I've struggled for a number of years now trying to figure out how to express myself in one place. Where does the photography go? Where do the business articles go, where do personal thoughts and musings go?

What I know is that I don't want to be at very Social Media silos. I know there are communities where I can share my work, and places where my friends and family can watch my rants. Oh how web 2.0 has been appified, and now that has been cloud based, and now we're going into this brave new world. I get it, i'm an old man on some front. I don't want to be famous, but I do want to do something like how I did it before, but using the tools at hand today, while still somehow not conforming to these god damn silos.

I want to go back to world of "All of this is about me, and anyone who is with me" We can call it a blog, or a communal zine, with some curation, or whatever.

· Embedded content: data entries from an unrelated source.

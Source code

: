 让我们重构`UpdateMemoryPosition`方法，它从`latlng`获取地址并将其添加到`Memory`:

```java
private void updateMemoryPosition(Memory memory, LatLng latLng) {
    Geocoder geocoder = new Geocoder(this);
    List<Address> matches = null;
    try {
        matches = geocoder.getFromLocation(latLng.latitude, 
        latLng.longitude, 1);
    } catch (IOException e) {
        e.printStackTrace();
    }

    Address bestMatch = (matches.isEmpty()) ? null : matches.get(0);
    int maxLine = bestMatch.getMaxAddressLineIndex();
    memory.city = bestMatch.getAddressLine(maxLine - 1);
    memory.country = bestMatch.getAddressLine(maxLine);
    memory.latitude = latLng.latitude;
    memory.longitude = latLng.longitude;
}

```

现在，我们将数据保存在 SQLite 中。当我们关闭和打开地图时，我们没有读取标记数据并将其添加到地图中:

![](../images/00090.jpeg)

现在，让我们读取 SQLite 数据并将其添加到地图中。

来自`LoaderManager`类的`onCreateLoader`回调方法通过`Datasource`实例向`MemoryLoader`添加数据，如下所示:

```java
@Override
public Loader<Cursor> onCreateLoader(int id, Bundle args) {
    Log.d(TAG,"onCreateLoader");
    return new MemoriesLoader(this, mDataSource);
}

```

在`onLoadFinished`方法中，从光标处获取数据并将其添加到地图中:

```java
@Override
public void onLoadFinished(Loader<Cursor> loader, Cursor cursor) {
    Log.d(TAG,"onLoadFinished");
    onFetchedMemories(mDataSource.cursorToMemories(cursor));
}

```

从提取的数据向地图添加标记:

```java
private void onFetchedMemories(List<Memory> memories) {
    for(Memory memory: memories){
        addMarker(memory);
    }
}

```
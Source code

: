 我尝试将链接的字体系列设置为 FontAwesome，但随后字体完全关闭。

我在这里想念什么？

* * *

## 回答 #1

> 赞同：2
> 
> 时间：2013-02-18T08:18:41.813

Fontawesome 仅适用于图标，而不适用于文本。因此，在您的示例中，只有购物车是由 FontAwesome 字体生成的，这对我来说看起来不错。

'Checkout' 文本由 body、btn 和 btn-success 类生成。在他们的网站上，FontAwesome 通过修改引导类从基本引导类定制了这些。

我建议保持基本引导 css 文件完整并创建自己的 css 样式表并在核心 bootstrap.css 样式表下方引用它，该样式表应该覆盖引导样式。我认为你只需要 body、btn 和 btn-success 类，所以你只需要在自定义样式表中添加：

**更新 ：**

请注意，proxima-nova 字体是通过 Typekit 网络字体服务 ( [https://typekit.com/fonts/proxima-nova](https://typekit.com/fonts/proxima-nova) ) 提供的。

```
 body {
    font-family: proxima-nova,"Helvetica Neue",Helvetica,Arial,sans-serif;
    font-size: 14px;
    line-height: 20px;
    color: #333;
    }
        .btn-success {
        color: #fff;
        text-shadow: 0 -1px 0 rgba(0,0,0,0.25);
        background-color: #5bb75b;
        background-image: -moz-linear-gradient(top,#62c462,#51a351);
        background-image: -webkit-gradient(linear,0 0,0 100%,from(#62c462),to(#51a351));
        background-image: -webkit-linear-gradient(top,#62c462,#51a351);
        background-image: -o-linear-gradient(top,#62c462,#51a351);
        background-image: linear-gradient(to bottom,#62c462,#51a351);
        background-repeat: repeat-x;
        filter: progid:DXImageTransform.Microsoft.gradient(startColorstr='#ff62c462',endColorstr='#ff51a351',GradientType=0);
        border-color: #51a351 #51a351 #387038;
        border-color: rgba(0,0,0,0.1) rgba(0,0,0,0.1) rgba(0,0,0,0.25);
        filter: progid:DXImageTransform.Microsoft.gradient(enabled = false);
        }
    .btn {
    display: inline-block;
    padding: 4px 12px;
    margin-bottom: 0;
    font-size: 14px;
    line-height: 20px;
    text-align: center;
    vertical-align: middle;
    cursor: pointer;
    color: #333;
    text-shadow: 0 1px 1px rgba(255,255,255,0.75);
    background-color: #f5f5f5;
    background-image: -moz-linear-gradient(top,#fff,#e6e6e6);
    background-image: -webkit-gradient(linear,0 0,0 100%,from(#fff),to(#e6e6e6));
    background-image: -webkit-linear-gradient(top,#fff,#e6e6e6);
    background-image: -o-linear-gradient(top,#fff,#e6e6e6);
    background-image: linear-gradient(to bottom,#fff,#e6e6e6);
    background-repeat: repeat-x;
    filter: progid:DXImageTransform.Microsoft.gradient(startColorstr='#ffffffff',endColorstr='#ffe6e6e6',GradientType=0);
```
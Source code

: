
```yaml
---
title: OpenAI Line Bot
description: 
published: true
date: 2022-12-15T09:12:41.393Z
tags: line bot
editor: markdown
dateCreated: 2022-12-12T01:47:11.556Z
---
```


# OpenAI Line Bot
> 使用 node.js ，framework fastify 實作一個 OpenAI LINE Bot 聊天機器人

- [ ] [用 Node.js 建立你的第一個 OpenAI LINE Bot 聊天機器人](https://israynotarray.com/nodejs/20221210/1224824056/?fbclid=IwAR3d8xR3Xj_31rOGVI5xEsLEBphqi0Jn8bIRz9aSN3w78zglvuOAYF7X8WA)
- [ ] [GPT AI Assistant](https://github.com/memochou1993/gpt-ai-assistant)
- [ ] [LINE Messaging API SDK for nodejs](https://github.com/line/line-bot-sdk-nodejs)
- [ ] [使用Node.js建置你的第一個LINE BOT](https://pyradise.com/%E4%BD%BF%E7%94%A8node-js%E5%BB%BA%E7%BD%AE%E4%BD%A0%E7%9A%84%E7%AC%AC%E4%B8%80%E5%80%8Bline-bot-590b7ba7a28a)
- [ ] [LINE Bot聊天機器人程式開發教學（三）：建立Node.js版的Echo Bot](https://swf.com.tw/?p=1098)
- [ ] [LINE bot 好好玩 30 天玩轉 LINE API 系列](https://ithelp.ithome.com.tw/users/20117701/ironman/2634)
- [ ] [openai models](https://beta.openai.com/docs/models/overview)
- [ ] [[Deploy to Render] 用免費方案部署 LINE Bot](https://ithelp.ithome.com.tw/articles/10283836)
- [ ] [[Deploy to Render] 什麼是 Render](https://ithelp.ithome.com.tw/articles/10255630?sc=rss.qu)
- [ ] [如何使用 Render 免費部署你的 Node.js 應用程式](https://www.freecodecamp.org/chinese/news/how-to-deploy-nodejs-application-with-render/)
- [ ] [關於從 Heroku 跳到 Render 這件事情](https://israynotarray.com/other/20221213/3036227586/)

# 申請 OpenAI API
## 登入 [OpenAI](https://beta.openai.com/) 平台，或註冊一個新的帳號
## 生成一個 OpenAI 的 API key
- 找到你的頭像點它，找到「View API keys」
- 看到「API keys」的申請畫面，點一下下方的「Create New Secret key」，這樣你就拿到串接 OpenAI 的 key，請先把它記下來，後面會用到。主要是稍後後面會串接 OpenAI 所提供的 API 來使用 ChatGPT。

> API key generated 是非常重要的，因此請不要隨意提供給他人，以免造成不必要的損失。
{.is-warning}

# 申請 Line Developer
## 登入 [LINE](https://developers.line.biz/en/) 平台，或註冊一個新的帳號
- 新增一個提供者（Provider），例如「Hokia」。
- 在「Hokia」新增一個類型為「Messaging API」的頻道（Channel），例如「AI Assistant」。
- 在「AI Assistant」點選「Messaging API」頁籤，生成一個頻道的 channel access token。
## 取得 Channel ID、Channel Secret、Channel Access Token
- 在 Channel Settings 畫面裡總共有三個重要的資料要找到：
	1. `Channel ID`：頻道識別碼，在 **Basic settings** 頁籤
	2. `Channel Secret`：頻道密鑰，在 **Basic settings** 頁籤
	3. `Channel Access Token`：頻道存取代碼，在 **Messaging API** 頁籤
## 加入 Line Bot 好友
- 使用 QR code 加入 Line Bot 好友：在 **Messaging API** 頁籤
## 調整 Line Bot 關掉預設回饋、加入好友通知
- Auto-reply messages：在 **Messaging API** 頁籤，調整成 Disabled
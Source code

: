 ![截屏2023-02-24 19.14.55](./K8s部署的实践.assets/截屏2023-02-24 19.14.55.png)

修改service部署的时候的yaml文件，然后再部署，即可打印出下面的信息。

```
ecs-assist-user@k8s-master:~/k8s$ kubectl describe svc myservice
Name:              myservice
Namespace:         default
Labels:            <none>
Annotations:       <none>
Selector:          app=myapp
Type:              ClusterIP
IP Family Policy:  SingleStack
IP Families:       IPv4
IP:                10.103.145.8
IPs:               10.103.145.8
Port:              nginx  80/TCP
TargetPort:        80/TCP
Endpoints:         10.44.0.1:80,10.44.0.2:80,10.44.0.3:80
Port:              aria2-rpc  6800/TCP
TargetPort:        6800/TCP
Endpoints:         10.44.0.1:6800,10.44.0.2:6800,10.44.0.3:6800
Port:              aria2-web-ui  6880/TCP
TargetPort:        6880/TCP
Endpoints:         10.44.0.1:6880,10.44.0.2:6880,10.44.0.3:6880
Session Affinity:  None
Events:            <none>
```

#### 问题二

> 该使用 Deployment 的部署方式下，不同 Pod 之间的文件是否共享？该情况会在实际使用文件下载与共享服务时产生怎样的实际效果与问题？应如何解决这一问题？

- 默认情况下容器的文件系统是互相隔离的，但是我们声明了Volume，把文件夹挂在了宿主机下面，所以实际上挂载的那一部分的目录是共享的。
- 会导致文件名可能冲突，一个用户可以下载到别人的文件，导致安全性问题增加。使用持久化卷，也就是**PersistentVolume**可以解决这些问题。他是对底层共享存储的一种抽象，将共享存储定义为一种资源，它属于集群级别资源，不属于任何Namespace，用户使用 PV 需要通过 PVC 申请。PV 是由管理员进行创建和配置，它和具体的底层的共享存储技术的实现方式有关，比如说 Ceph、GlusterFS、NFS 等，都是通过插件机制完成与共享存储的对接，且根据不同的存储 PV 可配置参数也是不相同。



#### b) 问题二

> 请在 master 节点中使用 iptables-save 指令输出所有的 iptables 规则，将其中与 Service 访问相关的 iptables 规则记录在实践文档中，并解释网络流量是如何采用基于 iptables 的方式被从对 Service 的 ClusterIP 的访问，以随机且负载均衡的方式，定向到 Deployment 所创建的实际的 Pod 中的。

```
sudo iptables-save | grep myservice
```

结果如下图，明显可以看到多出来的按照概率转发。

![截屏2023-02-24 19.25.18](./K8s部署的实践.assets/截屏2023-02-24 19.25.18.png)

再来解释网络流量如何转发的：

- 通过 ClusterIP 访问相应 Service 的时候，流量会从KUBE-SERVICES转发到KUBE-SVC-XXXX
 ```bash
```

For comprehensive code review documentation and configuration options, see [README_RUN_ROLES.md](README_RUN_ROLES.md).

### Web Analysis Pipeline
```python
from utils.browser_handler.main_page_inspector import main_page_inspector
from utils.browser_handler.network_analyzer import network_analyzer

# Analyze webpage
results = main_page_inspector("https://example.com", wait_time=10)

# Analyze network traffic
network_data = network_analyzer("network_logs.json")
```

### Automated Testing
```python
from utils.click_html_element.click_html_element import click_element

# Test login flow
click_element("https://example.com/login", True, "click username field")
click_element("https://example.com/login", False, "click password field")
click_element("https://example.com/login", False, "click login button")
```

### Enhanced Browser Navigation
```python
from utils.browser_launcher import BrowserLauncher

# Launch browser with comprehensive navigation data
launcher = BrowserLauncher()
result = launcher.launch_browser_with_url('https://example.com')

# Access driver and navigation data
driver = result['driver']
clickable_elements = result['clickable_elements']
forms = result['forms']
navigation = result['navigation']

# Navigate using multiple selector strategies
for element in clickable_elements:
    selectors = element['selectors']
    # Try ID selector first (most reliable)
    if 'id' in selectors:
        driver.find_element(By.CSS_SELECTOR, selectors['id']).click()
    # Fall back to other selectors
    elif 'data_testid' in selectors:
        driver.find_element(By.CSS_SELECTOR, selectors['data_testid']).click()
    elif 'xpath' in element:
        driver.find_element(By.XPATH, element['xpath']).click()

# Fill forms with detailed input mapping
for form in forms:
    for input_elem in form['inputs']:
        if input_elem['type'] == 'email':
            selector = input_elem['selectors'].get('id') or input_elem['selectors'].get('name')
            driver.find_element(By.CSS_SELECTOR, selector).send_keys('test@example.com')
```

I just want all of the versions of me to be ok with each other. And to be honest, I just had a lot of porfessional influx going on, enough that I was too confused and certainly a little chicken shit about it all.

I also don't know about Squarespace. I appreciate the hosting opportunity, but i've never really found a computer that just works in an awesome way with Squarespace. It (the Squarespace web interface,) gets a little clunky over time, and tends get lost in memory after awhile, and I have to close out of the pages, this usually happens after about seven minutes of trying to work around glitches. So i've certainly struggled to get a good vibe with tinkering. I build client sites with Square space, usually with better luck, cause i'm not lingering, but even then, things could be better. Also, the page arrangement requires a delicate touch, and you have to be oke with way more white space than I necessarily always want, but i've not had enough momentum to jump ship to Wordpress or some other WYSIWYG / templatey site, and i've experimented with markup and going back to building pages, and that shit is for the birds.

Much of the problem is that I don't have a vision, I want to tinker and find my voice, I don't think there is an app for that, unless I just want to have a single container blog, and tag everything, and I want more energy to the page.

Lastly, I think i'm inspired. I worked on some side projects yesterday, which left me working 7 straight days, most of them with a cold, and I think i'm on the other side. Maybe i've had a breakthrough.